Когда пришло сообщение о приближении десанта, он обошёл строй:
— Никто не отступает. Даже если я погибну. Даже если весь командный состав мёртв. Здесь — Аргентина. Здесь — ваши дома. Здесь — их смерть.
Солдаты молчали. Кто-то перекрестился. Кто-то обнял автомат, как мать. Потом все посмотрели в небо. Шум — от винтов. Приближались.
Первые залпы были не по позициям. По душам. Ослепляющий свет. Звук, от которого кровь шла из ушей. Один парень — Хулио — закричал, схватившись за голову. Потом побежал — и подорвался.
Второй — Рамирес — встал в полный рост, чтобы прикрыть товарища. Его разворотило на части. Печень висела на ветке.
Сальвадор выхватил сигнальный пистолет, подал залп в небо. Это был знак. Всё пошло по плану.
Растяжки сработали. Минное поле вспыхнуло как салют. Один британец взлетел вверх — без ног. Другой — рухнул, выронив гранату прямо под себя.
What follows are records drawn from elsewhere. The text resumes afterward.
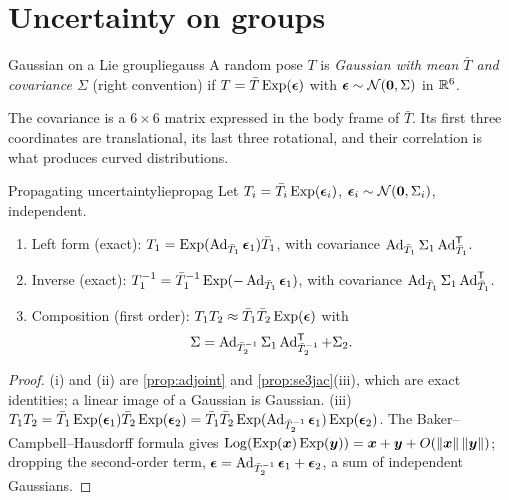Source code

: \section{Uncertainty on groups}

\begin{definition}{Gaussian on a Lie group}{liegauss}
A random pose $T$ is \emph{Gaussian with mean $\bar T$ and covariance
$\Sigma$} (right convention) if $T=\bar T\operatorname{Exp}(\bm{\epsilon})$ with
$\bm{\epsilon}\sim\mathcal{N}(\bm{0},\Sigma)$ in $\mathbb{R}^6$.
\end{definition}

The covariance is a $6\times6$ matrix expressed in the body frame of
$\bar T$. Its first three coordinates are translational, its last three
rotational, and their correlation is what produces curved distributions.

\begin{proposition}{Propagating uncertainty}{liepropag}
Let $T_i=\bar T_i\operatorname{Exp}(\bm{\epsilon}_i)$, $\bm{\epsilon}_i\sim\mathcal{N}(
\bm{0},\Sigma_i)$, independent.
\begin{enumerate}[label=(\roman*),nosep]
\item Left form (exact): $T_1=\operatorname{Exp}(\operatorname{Ad}_{\bar T_1}\bm{\epsilon}_1)\bar
  T_1$, with covariance $\operatorname{Ad}_{\bar T_1}\Sigma_1\operatorname{Ad}_{\bar T_1}^{\mathsf{T}}$.
\item Inverse (exact): $T_1^{-1}=\bar T_1^{-1}\operatorname{Exp}(-\operatorname{Ad}_{\bar T_1}
  \bm{\epsilon}_1)$, with covariance $\operatorname{Ad}_{\bar T_1}\Sigma_1\operatorname{Ad}_{\bar T_1}
  ^{\mathsf{T}}$.
\item Composition (first order): $T_1T_2\approx\bar T_1\bar T_2\operatorname{Exp}
  (\bm{\epsilon})$ with
  \begin{equation}\label{eq:compound}
  \Sigma=\operatorname{Ad}_{\bar T_2^{-1}}\Sigma_1\operatorname{Ad}_{\bar T_2^{-1}}^{\mathsf{T}}+\Sigma_2 .
  \end{equation}
\end{enumerate}
\end{proposition}

\begin{proof}
(i) and (ii) are \cref{prop:adjoint} and \cref{prop:se3jac}(iii), which
are exact identities; a linear image of a Gaussian is Gaussian. (iii)
$T_1T_2=\bar T_1\operatorname{Exp}(\bm{\epsilon}_1)\bar T_2\operatorname{Exp}(\bm{\epsilon}_2)=
\bar T_1\bar T_2\operatorname{Exp}(\operatorname{Ad}_{\bar T_2^{-1}}\bm{\epsilon}_1)\operatorname{Exp}(
\bm{\epsilon}_2)$. The Baker--Campbell--Hausdorff formula gives
$\operatorname{Log}(\operatorname{Exp}(\bm{x})\operatorname{Exp}(\bm{y}))=\bm{x}+\bm{y}+O(\left\lVert \bm{x}\right\rVert
\left\lVert \bm{y}\right\rVert)$; dropping the second-order term, $\bm{\epsilon}=
\operatorname{Ad}_{\bar T_2^{-1}}\bm{\epsilon}_1+\bm{\epsilon}_2$, a sum of
independent Gaussians.
\end{proof}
Слева ворвались вражеские пехотинцы. У одного в руке — огнемёт. Ожоговая волна прошлась по укреплению, выжгла троих. Один солдат, охваченный пламенем, прыгнул в окоп и загорел остальных.
В ответ — автоматная очередь. Потом — молчание.
Сальвадор вылез из укрытия. С гвоздями в груди, но живой. Он упал рядом с телом мальчика. Протянул руку. Тот был мёртв. Но глаза ещё были открыты.
Ночь. Вонь. Грязь. Металлический привкус на языке. Подполз один из уцелевших — Даниэль.
— Se;or capit;n, — прошептал он. — Остались мы… трое. Остальные...
Сальвадор закашлялся кровью.
— Сколько убили с их стороны?
— Я насчитал... двадцать пять. Может больше.
— Тогда… всё не зря. Даже если сгорим — они запомнят, как горит земля Мальвин.
Он достал из кармана письмо. Разорвал. Бумага улетела в грязь. Потом посмотрел на небо и сказал:
— Простите меня, доченька. Я был солдатом. И больше — никем.
Через полчаса пошёл дождь. Смывал кровь, но не боль. Один из троих выживших — Висенте — молился над телами. Не знал слов. Только шептал:
— Прости. Прости. Прости…
Мальвины молчали. А в горах на юге — снова вспыхнуло зарево. Начиналась новая бойня.
Глава 5.
Южный склон держали морпехи. Нервы были натянуты, как струны. Каждый вечер они меняли позиции — не потому что так требовало командование, а потому что каждый новый рассвет выкашивал хотя бы одного. Иногда — сразу троих.
Лейтенант Габриэль Ледесма не писал домой с третьей недели. Он знал — письмо станет похоронкой. Он просто вёл дневник. Мелким, сжатым почерком, будто торопился на смерть:
«Пятый день без сна. Крысы бегают по ногам. Один из бойцов ел землю. Говорил, что в ней мама. Остальные молчали. Пуля сняла медбрата накануне — прямой в висок. Мы замотали его в брезент и закопали под камнями. Не знаю, кто будет следующим.»
Он записывал, когда умирали. Иногда — имена. Иногда — просто «тело». Иногда — «обугленное». Иногда — «неузнаваемое».
Однажды он написал: «Я больше не чувствую пальцев. Кажется, я сам стал землёй, по которой хожу.»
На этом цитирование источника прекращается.